Counting only lines of the listing below that hold the word "research", give the total and nothing else.

::::

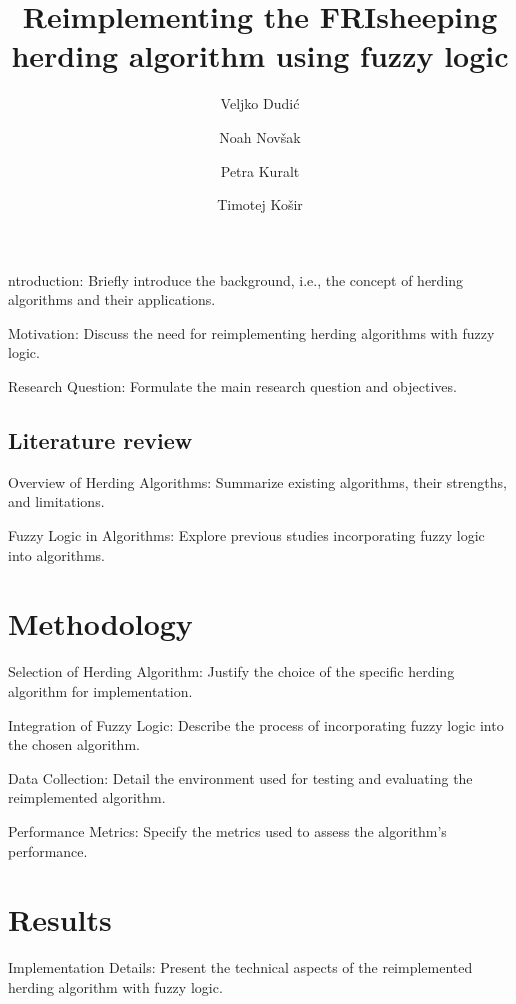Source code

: \documentclass[9pt]{pnas-new}
\title{Reimplementing the FRIsheeping herding algorithm using fuzzy logic}
\author{Veljko Dudić}
\author{Noah Novšak}
\author{Petra Kuralt}
\author{Timotej Košir}
\affil{Collective behavior course research seminar report}
\begin{document}
\verticaladjustment{-2pt}

\maketitle
\thispagestyle{firststyle}

ntroduction: Briefly introduce the background, i.e., the concept of herding algorithms and their applications.

Motivation: Discuss the need for reimplementing herding algorithms with fuzzy logic.

Research Question: Formulate the main research question and objectives.

\subsection*{Literature review}
Overview of Herding Algorithms: Summarize existing algorithms, their strengths, and limitations. \cite{shepherdingalgorithm} \cite{optimalshepherding}

Fuzzy Logic in Algorithms: Explore previous studies incorporating fuzzy logic into algorithms. \cite{fuzzylogic} \cite{modellingcrowd}

\section*{Methodology}
Selection of Herding Algorithm: Justify the choice of the specific herding algorithm for implementation. \cite{behaviorbased}

Integration of Fuzzy Logic: Describe the process of incorporating fuzzy logic into the chosen algorithm.

Data Collection: Detail the environment used for testing and evaluating the reimplemented algorithm.

Performance Metrics: Specify the metrics used to assess the algorithm's performance.

\section*{Results}
Implementation Details: Present the technical aspects of the reimplemented herding algorithm with fuzzy logic.
\end{document}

::::

* **Your solution**:
2